== Exercise description ==
Leaving out every line that comes before the one containing "## 组件的自定义事件", output the rest of the records exactly, the final line included.

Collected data
^^^^

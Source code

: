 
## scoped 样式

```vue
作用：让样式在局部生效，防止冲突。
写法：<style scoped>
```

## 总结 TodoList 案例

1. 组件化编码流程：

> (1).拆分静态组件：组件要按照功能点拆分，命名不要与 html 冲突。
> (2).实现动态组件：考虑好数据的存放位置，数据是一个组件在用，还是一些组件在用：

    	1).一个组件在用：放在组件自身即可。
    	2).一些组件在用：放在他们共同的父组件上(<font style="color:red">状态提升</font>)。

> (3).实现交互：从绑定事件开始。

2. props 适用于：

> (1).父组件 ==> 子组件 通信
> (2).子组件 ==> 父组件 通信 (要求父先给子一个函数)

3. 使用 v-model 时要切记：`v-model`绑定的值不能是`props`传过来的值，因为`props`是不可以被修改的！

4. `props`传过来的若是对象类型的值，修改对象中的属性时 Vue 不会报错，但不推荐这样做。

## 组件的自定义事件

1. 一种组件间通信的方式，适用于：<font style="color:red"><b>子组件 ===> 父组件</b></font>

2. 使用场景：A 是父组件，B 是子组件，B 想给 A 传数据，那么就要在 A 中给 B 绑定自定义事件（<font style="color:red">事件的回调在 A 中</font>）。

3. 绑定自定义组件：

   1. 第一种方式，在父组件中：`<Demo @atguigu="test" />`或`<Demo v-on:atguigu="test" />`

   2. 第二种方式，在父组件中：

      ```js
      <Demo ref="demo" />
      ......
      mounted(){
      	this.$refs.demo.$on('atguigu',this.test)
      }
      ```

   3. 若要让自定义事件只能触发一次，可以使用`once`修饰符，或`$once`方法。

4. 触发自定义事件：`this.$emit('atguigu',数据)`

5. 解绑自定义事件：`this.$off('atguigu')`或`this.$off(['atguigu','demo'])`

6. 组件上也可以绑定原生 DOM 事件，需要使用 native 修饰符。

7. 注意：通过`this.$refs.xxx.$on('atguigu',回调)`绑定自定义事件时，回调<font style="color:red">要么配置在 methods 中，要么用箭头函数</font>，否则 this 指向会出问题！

^^^^

== Answer below ==
## 组件的自定义事件

1. 一种组件间通信的方式，适用于：<font style="color:red"><b>子组件 ===> 父组件</b></font>

2. 使用场景：A 是父组件，B 是子组件，B 想给 A 传数据，那么就要在 A 中给 B 绑定自定义事件（<font style="color:red">事件的回调在 A 中</font>）。

3. 绑定自定义组件：

   1. 第一种方式，在父组件中：`<Demo @atguigu="test" />`或`<Demo v-on:atguigu="test" />`

   2. 第二种方式，在父组件中：

      ```js
      <Demo ref="demo" />
      ......
      mounted(){
      	this.$refs.demo.$on('atguigu',this.test)
      }
      ```

   3. 若要让自定义事件只能触发一次，可以使用`once`修饰符，或`$once`方法。

4. 触发自定义事件：`this.$emit('atguigu',数据)`

5. 解绑自定义事件：`this.$off('atguigu')`或`this.$off(['atguigu','demo'])`

6. 组件上也可以绑定原生 DOM 事件，需要使用 native 修饰符。

7. 注意：通过`this.$refs.xxx.$on('atguigu',回调)`绑定自定义事件时，回调<font style="color:red">要么配置在 methods 中，要么用箭头函数</font>，否则 this 指向会出问题！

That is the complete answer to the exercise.